Press Release: North Korean Rocket Launch


James McKeon
202.546.0795 X 2617
Cell: 814.460.6943

Washington, DC – Today’s early reports indicate that North Korea launched a rocket south over the Yellow Sea. While the test did not threaten the United States or its allies, it was likely intended to further improve the country’s ballistic missile program.

North Korea’s launch and nuclear test from earlier this year should heighten the urgency of addressing its nuclear program through increased international pressure and new diplomatic engagement.

Since 2009, the Six Party Talks have stalled in part because the United States demands that North Korea agrees to denuclearization in advance.
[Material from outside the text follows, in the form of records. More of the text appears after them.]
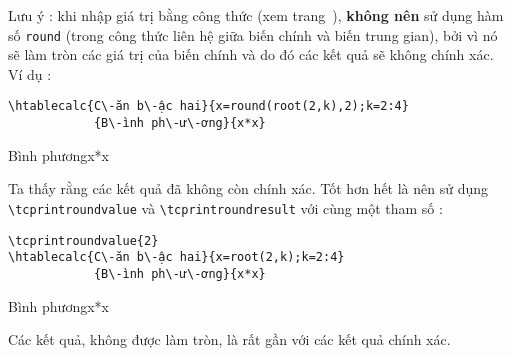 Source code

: \documentclass[a4paper,10pt]{article}
\newcommand\verbinline{\lstinline[breaklines=false,basicstyle=\normalsize\ttfamily]}
\newcommand\mywidth{0.85\linewidth}
\begin{document}
Lưu ý : khi nhập giá trị bằng công thức (xem trang~\pageref{nhapbangcongthuc}), \textbf{không nên} sử dụng hàm số \verb|round| (trong công thức liên hệ giữa biến chính và biến trung gian), bởi vì nó sẽ làm tròn các giá trị của biến chính và do đó các kết quả sẽ không chính xác. Ví dụ :
\begin{center}
\begin{minipage}{0.75\linewidth}
\begin{lstlisting}
\htablecalc{C\-ăn b\-ậc hai}{x=round(root(2,k),2);k=2:4}
            {B\-ình ph\-ư\-ơng}{x*x}
\end{lstlisting}
\end{minipage}

            {Bình phương}{x*x}
\end{center}
Ta thấy rằng các kết quả đã không còn chính xác. Tốt hơn hết là nên sử dụng \verbinline|\tcprintroundvalue| và \verbinline|\tcprintroundresult| với cùng một tham số :
\begin{center}
\begin{minipage}{\mywidth}
\begin{lstlisting}
\tcprintroundvalue{2}
\htablecalc{C\-ăn b\-ậc hai}{x=root(2,k);k=2:4}
            {B\-ình ph\-ư\-ơng}{x*x}
\end{lstlisting}
\end{minipage}

            {Bình phương}{x*x}
\end{center}
Các kết quả, không được làm tròn, là rất gần với các kết quả chính xác.
\end{document}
“Time is not on our side,” said Lt. General Robert Gard, a 31-year veteran of the US Army and the Center’s Chair Emeritus. “With today’s rocket launch, numerous missile tests, and four previous nuclear detonations, North Korea continues to show a willingness to advance its capabilities. At this point, multilateral negotiations may be the only way to prevent future tests and roll back North Korea’s nuclear program.”

Gard added, “The goal of the talks should remain a denuclearized North. But the United States must remove its preconditions and allow the diplomatic process to reengage, before it’s too late.”

“This internationally condemned launch cannot and will not be tolerated,” said John Isaacs, Executive Director at the Center for Arms Control and Non-Proliferation. “The United States should increase pressure on North Korea, particularly through targeted sanctions. But sanctions alone will not stop the North’s progress on nuclear weapons and missile technology. The United States must also re-open the Six Party Talks with the Koreas, China, Japan, and Russia.”


The Center for Arms Control and Non-Proliferation is a national non-partisan, non-profit dedicated to enhancing peace and security through expert policy analysis and thought-provoking research. Since 1980, the Center’s expertise on reducing the threats of war and nuclear weapons has been sought by the media and policymakers—supported by the tax-deductible contributions of foundations and individuals.